■ **Exercise**
Before printing the listing, strip out its pictures and keep everything else exact.

■ **Data for analysis**
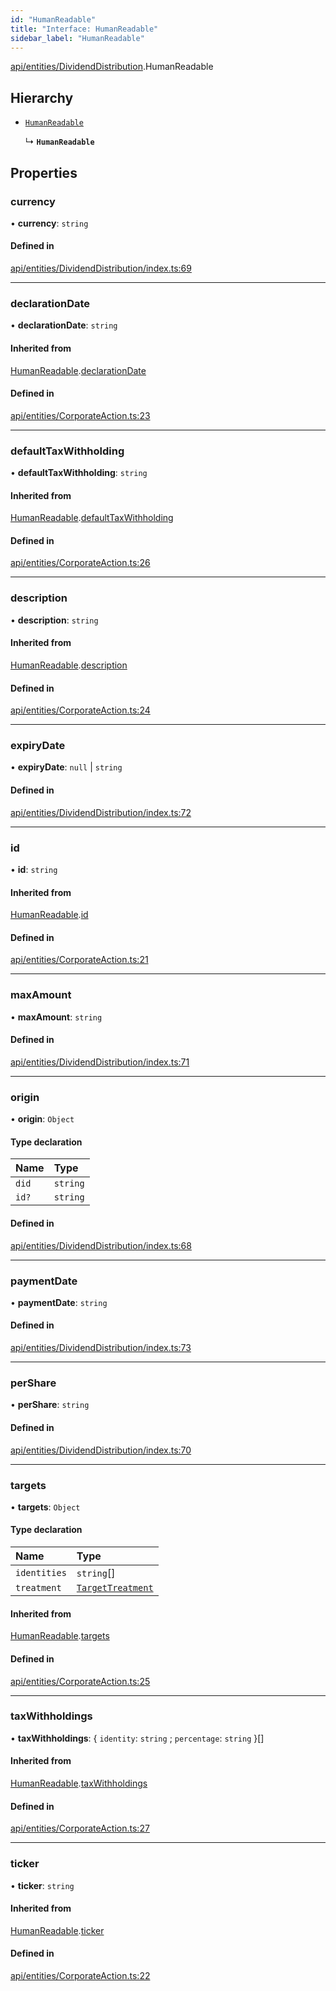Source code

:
 ```yaml
---
id: "HumanReadable"
title: "Interface: HumanReadable"
sidebar_label: "HumanReadable"
---
```


[api/entities/DividendDistribution](../../../../../modules/API/Entities/DividendDistribution/DividendDistribution.md).HumanReadable

## Hierarchy

- [`HumanReadable`](../../CorporateAction/HumanReadable/HumanReadable.md)

  ↳ **`HumanReadable`**

## Properties

### currency

• **currency**: `string`

#### Defined in

[api/entities/DividendDistribution/index.ts:69](https://github.com/PolymeshAssociation/polymesh-sdk/blob/15be87e8/src/api/entities/DividendDistribution/index.ts#L69)

___

### declarationDate

• **declarationDate**: `string`

#### Inherited from

[HumanReadable](../../CorporateAction/HumanReadable/HumanReadable.md).[declarationDate](../../CorporateAction/HumanReadable/HumanReadable.md#declarationdate)

#### Defined in

[api/entities/CorporateAction.ts:23](https://github.com/PolymeshAssociation/polymesh-sdk/blob/15be87e8/src/api/entities/CorporateAction.ts#L23)

___

### defaultTaxWithholding

• **defaultTaxWithholding**: `string`

#### Inherited from

[HumanReadable](../../CorporateAction/HumanReadable/HumanReadable.md).[defaultTaxWithholding](../../CorporateAction/HumanReadable/HumanReadable.md#defaulttaxwithholding)

#### Defined in

[api/entities/CorporateAction.ts:26](https://github.com/PolymeshAssociation/polymesh-sdk/blob/15be87e8/src/api/entities/CorporateAction.ts#L26)

___

### description

• **description**: `string`

#### Inherited from

[HumanReadable](../../CorporateAction/HumanReadable/HumanReadable.md).[description](../../CorporateAction/HumanReadable/HumanReadable.md#description)

#### Defined in

[api/entities/CorporateAction.ts:24](https://github.com/PolymeshAssociation/polymesh-sdk/blob/15be87e8/src/api/entities/CorporateAction.ts#L24)

___

### expiryDate

• **expiryDate**: ``null`` \| `string`

#### Defined in

[api/entities/DividendDistribution/index.ts:72](https://github.com/PolymeshAssociation/polymesh-sdk/blob/15be87e8/src/api/entities/DividendDistribution/index.ts#L72)

___

### id

• **id**: `string`

#### Inherited from

[HumanReadable](../../CorporateAction/HumanReadable/HumanReadable.md).[id](../../CorporateAction/HumanReadable/HumanReadable.md#id)

#### Defined in

[api/entities/CorporateAction.ts:21](https://github.com/PolymeshAssociation/polymesh-sdk/blob/15be87e8/src/api/entities/CorporateAction.ts#L21)

___

### maxAmount

• **maxAmount**: `string`

#### Defined in

[api/entities/DividendDistribution/index.ts:71](https://github.com/PolymeshAssociation/polymesh-sdk/blob/15be87e8/src/api/entities/DividendDistribution/index.ts#L71)

___

### origin

• **origin**: `Object`

#### Type declaration

| Name | Type |
| :------ | :------ |
| `did` | `string` |
| `id?` | `string` |

#### Defined in

[api/entities/DividendDistribution/index.ts:68](https://github.com/PolymeshAssociation/polymesh-sdk/blob/15be87e8/src/api/entities/DividendDistribution/index.ts#L68)

___

### paymentDate

• **paymentDate**: `string`

#### Defined in

[api/entities/DividendDistribution/index.ts:73](https://github.com/PolymeshAssociation/polymesh-sdk/blob/15be87e8/src/api/entities/DividendDistribution/index.ts#L73)

___

### perShare

• **perShare**: `string`

#### Defined in

[api/entities/DividendDistribution/index.ts:70](https://github.com/PolymeshAssociation/polymesh-sdk/blob/15be87e8/src/api/entities/DividendDistribution/index.ts#L70)

___

### targets

• **targets**: `Object`

#### Type declaration

| Name | Type |
| :------ | :------ |
| `identities` | `string`[] |
| `treatment` | [`TargetTreatment`](../../../../../enums/API/Entities/CorporateActionBase/Types/TargetTreatment/TargetTreatment.md) |

#### Inherited from

[HumanReadable](../../CorporateAction/HumanReadable/HumanReadable.md).[targets](../../CorporateAction/HumanReadable/HumanReadable.md#targets)

#### Defined in

[api/entities/CorporateAction.ts:25](https://github.com/PolymeshAssociation/polymesh-sdk/blob/15be87e8/src/api/entities/CorporateAction.ts#L25)

___

### taxWithholdings

• **taxWithholdings**: { `identity`: `string` ; `percentage`: `string`  }[]

#### Inherited from

[HumanReadable](../../CorporateAction/HumanReadable/HumanReadable.md).[taxWithholdings](../../CorporateAction/HumanReadable/HumanReadable.md#taxwithholdings)

#### Defined in

[api/entities/CorporateAction.ts:27](https://github.com/PolymeshAssociation/polymesh-sdk/blob/15be87e8/src/api/entities/CorporateAction.ts#L27)

___

### ticker

• **ticker**: `string`

#### Inherited from

[HumanReadable](../../CorporateAction/HumanReadable/HumanReadable.md).[ticker](../../CorporateAction/HumanReadable/HumanReadable.md#ticker)

#### Defined in

[api/entities/CorporateAction.ts:22](https://github.com/PolymeshAssociation/polymesh-sdk/blob/15be87e8/src/api/entities/CorporateAction.ts#L22)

■ **Solved problem**
Source code

:
 ```yaml
---
id: "HumanReadable"
title: "Interface: HumanReadable"
sidebar_label: "HumanReadable"
---
```


[api/entities/DividendDistribution](../../../../../modules/API/Entities/DividendDistribution/DividendDistribution.md).HumanReadable

## Hierarchy

- [`HumanReadable`](../../CorporateAction/HumanReadable/HumanReadable.md)

  ↳ **`HumanReadable`**

## Properties

### currency

• **currency**: `string`

#### Defined in

[api/entities/DividendDistribution/index.ts:69](https://github.com/PolymeshAssociation/polymesh-sdk/blob/15be87e8/src/api/entities/DividendDistribution/index.ts#L69)

___

### declarationDate

• **declarationDate**: `string`

#### Inherited from

[HumanReadable](../../CorporateAction/HumanReadable/HumanReadable.md).[declarationDate](../../CorporateAction/HumanReadable/HumanReadable.md#declarationdate)

#### Defined in

[api/entities/CorporateAction.ts:23](https://github.com/PolymeshAssociation/polymesh-sdk/blob/15be87e8/src/api/entities/CorporateAction.ts#L23)

___

### defaultTaxWithholding

• **defaultTaxWithholding**: `string`

#### Inherited from

[HumanReadable](../../CorporateAction/HumanReadable/HumanReadable.md).[defaultTaxWithholding](../../CorporateAction/HumanReadable/HumanReadable.md#defaulttaxwithholding)

#### Defined in

[api/entities/CorporateAction.ts:26](https://github.com/PolymeshAssociation/polymesh-sdk/blob/15be87e8/src/api/entities/CorporateAction.ts#L26)

___

### description

• **description**: `string`

#### Inherited from

[HumanReadable](../../CorporateAction/HumanReadable/HumanReadable.md).[description](../../CorporateAction/HumanReadable/HumanReadable.md#description)

#### Defined in

[api/entities/CorporateAction.ts:24](https://github.com/PolymeshAssociation/polymesh-sdk/blob/15be87e8/src/api/entities/CorporateAction.ts#L24)

___

### expiryDate

• **expiryDate**: ``null`` \| `string`

#### Defined in

[api/entities/DividendDistribution/index.ts:72](https://github.com/PolymeshAssociation/polymesh-sdk/blob/15be87e8/src/api/entities/DividendDistribution/index.ts#L72)

___

### id

• **id**: `string`

#### Inherited from

[HumanReadable](../../CorporateAction/HumanReadable/HumanReadable.md).[id](../../CorporateAction/HumanReadable/HumanReadable.md#id)

#### Defined in

[api/entities/CorporateAction.ts:21](https://github.com/PolymeshAssociation/polymesh-sdk/blob/15be87e8/src/api/entities/CorporateAction.ts#L21)

___

### maxAmount

• **maxAmount**: `string`

#### Defined in

[api/entities/DividendDistribution/index.ts:71](https://github.com/PolymeshAssociation/polymesh-sdk/blob/15be87e8/src/api/entities/DividendDistribution/index.ts#L71)

___

### origin

• **origin**: `Object`

#### Type declaration

| Name | Type |
| :------ | :------ |
| `did` | `string` |
| `id?` | `string` |

#### Defined in

[api/entities/DividendDistribution/index.ts:68](https://github.com/PolymeshAssociation/polymesh-sdk/blob/15be87e8/src/api/entities/DividendDistribution/index.ts#L68)

___

### paymentDate

• **paymentDate**: `string`

#### Defined in

[api/entities/DividendDistribution/index.ts:73](https://github.com/PolymeshAssociation/polymesh-sdk/blob/15be87e8/src/api/entities/DividendDistribution/index.ts#L73)

___

### perShare

• **perShare**: `string`

#### Defined in

[api/entities/DividendDistribution/index.ts:70](https://github.com/PolymeshAssociation/polymesh-sdk/blob/15be87e8/src/api/entities/DividendDistribution/index.ts#L70)

___

### targets

• **targets**: `Object`

#### Type declaration

| Name | Type |
| :------ | :------ |
| `identities` | `string`[] |
| `treatment` | [`TargetTreatment`](../../../../../enums/API/Entities/CorporateActionBase/Types/TargetTreatment/TargetTreatment.md) |

#### Inherited from

[HumanReadable](../../CorporateAction/HumanReadable/HumanReadable.md).[targets](../../CorporateAction/HumanReadable/HumanReadable.md#targets)

#### Defined in

[api/entities/CorporateAction.ts:25](https://github.com/PolymeshAssociation/polymesh-sdk/blob/15be87e8/src/api/entities/CorporateAction.ts#L25)

___

### taxWithholdings

• **taxWithholdings**: { `identity`: `string` ; `percentage`: `string`  }[]

#### Inherited from

[HumanReadable](../../CorporateAction/HumanReadable/HumanReadable.md).[taxWithholdings](../../CorporateAction/HumanReadable/HumanReadable.md#taxwithholdings)

#### Defined in

[api/entities/CorporateAction.ts:27](https://github.com/PolymeshAssociation/polymesh-sdk/blob/15be87e8/src/api/entities/CorporateAction.ts#L27)

___

### ticker

• **ticker**: `string`

#### Inherited from

[HumanReadable](../../CorporateAction/HumanReadable/HumanReadable.md).[ticker](../../CorporateAction/HumanReadable/HumanReadable.md#ticker)

#### Defined in

[api/entities/CorporateAction.ts:22](https://github.com/PolymeshAssociation/polymesh-sdk/blob/15be87e8/src/api/entities/CorporateAction.ts#L22)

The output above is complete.